Dentro do gênero gostosão
intelectual, diria que o nosso apólogo da moderação pertence àquela espécie
que costumo chamar de meio-termista dogmático agudo – ou,
abreviadamente, MTDA. O paciente MTDA típico sofre de hiperformalismo e
dicotomofobia. Exposto, em algum momento da vida, a doses maciças de
pragmatismo, adquire uma incapacidade crônica de escapar do reino da
linguagem e das formas. Ao topar com uma oposição entre termos quaisquer, sua
repulsa é de tal ordem que não se preocupa em conhecer a substância e muito
menos a razão da oposição. Tudo o que enxerga é o fato em si de
haver uma oposição, e isso basta para fazê-lo reagir automaticamente, quase
alergicamente. Diante de toda oposição, para ele os termos serão sempre tidos
por equivalentes. No espírito do MTDA, uma dicotomia é abominável a
priori. Assim, se está diante de dois sujeitos em conflito, um dizendo que
2 + 2 = 4, e outro, que 2 + 2 = 5, o MTDA dirá de ambos que estão errados, e
que deve haver um meio-termo, um doce refúgio no centro entre os dois extremos.
O contato com uma oposição qualquer exaspera o MTDA ao ponto do desespero. Taquicárdico,
suando frio, tateará angustiadamente por um meio de escape, uma terceira via,
síntese mágica ou buraco de avestruz. De entrada no pronto-socorro, já
semiconsciente, quando o médico lhe pede que diga “trinta e três”, tudo o que
consegue balbuciar em resposta é: “dezesseis e meio”.
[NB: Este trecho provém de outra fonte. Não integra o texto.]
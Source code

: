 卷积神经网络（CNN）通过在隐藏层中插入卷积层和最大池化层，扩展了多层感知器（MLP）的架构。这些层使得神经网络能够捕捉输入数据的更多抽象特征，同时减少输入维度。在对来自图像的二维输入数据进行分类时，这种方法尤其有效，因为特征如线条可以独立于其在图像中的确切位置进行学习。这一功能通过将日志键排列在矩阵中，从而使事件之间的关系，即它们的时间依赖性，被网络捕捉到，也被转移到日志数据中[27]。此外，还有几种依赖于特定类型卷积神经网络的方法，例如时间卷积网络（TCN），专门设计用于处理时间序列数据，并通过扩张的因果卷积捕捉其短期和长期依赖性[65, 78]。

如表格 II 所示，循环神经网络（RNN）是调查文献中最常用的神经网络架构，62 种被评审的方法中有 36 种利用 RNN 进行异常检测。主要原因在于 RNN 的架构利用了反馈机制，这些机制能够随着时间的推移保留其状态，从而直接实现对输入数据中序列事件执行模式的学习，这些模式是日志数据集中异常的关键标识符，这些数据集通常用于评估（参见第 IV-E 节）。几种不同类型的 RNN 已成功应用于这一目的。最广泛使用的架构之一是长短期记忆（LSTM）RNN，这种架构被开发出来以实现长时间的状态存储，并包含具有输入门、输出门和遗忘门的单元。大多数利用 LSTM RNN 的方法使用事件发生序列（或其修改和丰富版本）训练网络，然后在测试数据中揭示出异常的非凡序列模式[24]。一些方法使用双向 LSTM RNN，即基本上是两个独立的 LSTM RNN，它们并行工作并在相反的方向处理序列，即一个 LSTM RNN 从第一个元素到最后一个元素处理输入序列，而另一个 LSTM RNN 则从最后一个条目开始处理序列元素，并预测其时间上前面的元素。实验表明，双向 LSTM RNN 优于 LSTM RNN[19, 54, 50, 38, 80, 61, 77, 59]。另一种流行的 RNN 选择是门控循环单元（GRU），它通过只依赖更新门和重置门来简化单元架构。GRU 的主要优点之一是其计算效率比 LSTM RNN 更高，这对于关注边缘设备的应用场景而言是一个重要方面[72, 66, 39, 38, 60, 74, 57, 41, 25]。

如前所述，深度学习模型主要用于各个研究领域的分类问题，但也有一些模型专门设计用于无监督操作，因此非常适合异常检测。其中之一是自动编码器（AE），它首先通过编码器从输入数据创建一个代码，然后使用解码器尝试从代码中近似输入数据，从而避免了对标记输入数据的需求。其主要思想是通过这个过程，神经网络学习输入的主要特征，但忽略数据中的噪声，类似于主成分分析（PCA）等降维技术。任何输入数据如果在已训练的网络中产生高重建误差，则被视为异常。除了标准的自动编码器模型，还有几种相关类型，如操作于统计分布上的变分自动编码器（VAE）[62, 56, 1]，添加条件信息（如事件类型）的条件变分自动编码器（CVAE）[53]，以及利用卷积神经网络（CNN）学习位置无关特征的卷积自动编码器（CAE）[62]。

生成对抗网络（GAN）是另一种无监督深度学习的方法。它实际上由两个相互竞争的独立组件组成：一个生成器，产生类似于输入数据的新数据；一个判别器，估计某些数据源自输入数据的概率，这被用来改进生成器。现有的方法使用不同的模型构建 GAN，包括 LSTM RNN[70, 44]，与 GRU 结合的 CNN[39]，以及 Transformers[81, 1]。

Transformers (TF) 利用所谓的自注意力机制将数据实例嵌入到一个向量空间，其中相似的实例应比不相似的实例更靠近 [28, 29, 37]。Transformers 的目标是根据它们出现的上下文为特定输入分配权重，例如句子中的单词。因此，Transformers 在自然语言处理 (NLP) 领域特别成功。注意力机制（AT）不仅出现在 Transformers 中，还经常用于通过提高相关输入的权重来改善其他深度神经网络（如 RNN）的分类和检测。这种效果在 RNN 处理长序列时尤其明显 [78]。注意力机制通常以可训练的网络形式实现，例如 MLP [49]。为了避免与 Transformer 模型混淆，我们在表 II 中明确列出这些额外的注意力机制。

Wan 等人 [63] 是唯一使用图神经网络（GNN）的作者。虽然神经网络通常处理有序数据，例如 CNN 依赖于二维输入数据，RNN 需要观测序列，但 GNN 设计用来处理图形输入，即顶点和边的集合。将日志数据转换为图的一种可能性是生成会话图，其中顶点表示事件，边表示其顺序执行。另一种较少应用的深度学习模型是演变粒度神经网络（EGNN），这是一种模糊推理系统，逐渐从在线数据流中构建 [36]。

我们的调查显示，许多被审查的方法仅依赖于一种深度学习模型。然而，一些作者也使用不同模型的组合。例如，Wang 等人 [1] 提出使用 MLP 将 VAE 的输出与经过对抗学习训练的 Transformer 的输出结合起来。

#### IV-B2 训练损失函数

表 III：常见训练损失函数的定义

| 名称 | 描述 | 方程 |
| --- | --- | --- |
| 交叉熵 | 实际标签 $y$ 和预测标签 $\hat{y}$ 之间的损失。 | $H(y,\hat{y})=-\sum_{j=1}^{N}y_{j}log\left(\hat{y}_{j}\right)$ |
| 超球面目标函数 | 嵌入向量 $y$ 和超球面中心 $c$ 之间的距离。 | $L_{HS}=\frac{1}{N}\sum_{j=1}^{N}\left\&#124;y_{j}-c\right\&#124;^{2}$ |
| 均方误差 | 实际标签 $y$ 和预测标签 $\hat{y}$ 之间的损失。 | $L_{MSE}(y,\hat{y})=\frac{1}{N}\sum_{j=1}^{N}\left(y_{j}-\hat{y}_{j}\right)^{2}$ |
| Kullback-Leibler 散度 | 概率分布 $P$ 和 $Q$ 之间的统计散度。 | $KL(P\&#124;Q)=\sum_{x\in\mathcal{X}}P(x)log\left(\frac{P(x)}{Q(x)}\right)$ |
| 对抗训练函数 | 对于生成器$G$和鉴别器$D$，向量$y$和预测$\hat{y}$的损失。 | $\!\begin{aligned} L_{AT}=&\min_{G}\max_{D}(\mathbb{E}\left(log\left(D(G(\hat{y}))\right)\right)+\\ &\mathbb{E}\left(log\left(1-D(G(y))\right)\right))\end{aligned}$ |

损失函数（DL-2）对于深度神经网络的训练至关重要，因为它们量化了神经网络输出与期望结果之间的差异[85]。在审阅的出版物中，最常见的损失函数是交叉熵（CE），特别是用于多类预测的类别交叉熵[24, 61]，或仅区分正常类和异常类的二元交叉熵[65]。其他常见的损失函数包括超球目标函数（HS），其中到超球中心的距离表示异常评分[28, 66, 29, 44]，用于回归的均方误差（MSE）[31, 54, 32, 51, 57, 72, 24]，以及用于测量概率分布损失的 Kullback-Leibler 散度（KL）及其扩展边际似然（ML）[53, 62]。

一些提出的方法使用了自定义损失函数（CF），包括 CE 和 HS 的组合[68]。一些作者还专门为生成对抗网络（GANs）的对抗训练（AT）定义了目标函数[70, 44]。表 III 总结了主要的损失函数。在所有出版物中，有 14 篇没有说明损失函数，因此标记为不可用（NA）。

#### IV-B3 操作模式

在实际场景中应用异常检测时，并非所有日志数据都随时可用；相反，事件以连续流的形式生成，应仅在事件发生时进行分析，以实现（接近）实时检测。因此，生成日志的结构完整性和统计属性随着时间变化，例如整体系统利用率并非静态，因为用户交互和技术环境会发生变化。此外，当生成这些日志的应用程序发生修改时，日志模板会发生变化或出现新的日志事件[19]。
Em se tratando de política, a
coisa é mais grave. O MTDA é herdeiro inconsciente das utopias progressistas
que marcaram os séculos 18 e 19, e para as quais o progresso das técnicas e das
ciências levaria a uma substituição, tão necessária quanto irreversível, da
luta política pelo simples manejo racional da vida em sociedade. Desde o Curso
de Filosofia Positiva de Augusto Comte, passando pelo Anti-Dühring de
Friedrich Engels até chegar ao sonho liberal do “fim da história”, essas
utopias antipolíticas fincaram raízes no imaginário ocidental. Por jamais ter
feito a crítica dessa ideologia, que, mirando-se orgulhoso no espelho mágico,
ele confunde com a mais pura racionalidade supra ideológica, o MTDA desdenha
das rivalidades políticas, para ele um arcaísmo perturbador, reles obstáculo
rumo à paz perpétua. Com ar de entojo, qualifica-as pejorativamente de
“Fla-Flu”, mostrando com isso ignorar tudo de política (e não menos de esporte,
pois só um insensato trataria como coisa pouco justa o clássico futebolístico
que, na imortal definição de Nélson Rodrigues, “começou 40 minutos antes do
Nada”).
Portanto, MTDAs como Gustavo
Müller são tudo menos o que imaginam ser: equilibrados, racionais, sensatos e
realistas. Bem ao contrário, o que neles ressalta, a despeito de toda a pose
que, contraindo os músculos da face, tanto se esforçam por assumir, é um
fanatismo da moderação, um fetiche do meio-termo, um extremismo de centro. Daí
que, ao topar com o artigo do nosso angustiado extremo-centrista, não pude
deixar de lembrar aquilo que, com humor impagável, o escritor e roteirista
paulistano Alexandre Soares Silva disse certa vez sobre o mesmo tipo de
opinador, por ele descrito como alguém “tão satisfeito e confortável em não ter
de escolher um lado só em nenhuma disputa, que, ao ver na rua uma senhorinha
sendo chutada por dois adultos – sendo chutada rua abaixo como um novelinho de
lã –, seria capaz de dizer: ‘Não gosto desses sujeitos, mas não se enganem:
também nunca gostei dessa velhinha’”.